Current treatment options for dry eye syndrome in the US are mainly dominated by a mix of prescription, off-label, and over-the-counter (OTC) products. Since Restasis’ (cyclosporine ophthalmic emulsion) first-to-market launch in the US in 2003, Novartis’ Xiidra’s (lifitegrast ophthalmic solution) launch in the US in 2016, and Cequa’s (cyclosporine ophthalmic solution) launch in 2019, there have been no other approved therapies for dry eye syndrome in this market. Additionally, corticosteroids are currently used as off-label options for the condition. Therefore, any advancements in the dry eye syndrome field are likely to raise excitement given the low levels of drug approvals historically for this indication.

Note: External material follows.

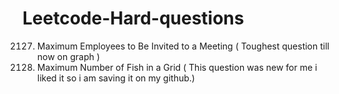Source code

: # Leetcode-Hard-questions
2127. Maximum Employees to Be Invited to a Meeting ( Toughest question till now on graph )
2658. Maximum Number of Fish in a Grid ( This question was new for me i liked it so i am saving it on my github.)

OC-01 is understood to be a highly selective nicotinic acetylcholine receptor agonist, which is a first-in-class approach for dry eye syndrome. When combined with OC-01’s novel ROA, this particular therapy’s potential in the condition increases compared to currently available treatment options. However, Eysuvis’ mechanism of action is similar to that of other off-label corticosteroid therapies that are currently being used for the treatment of DES. The general consensus among KOLs interviewed by GlobalData was that a corticosteroid therapy would be prescribed with caution. If Eysuvis does receive an FDA nod, it is likely that this will raise confidence among physicians when it comes to prescribing this particular corticosteroid therapy.
It still remains to be seen how a branded corticosteroid therapy will play out in the dry eye syndrome market in the US when compared to off-label options, which are likely to be priced at a lower price point. Nonetheless, the aforementioned advancements of late-stage pipeline therapies are cause for anticipation for dry eye syndrome patients and their physicians.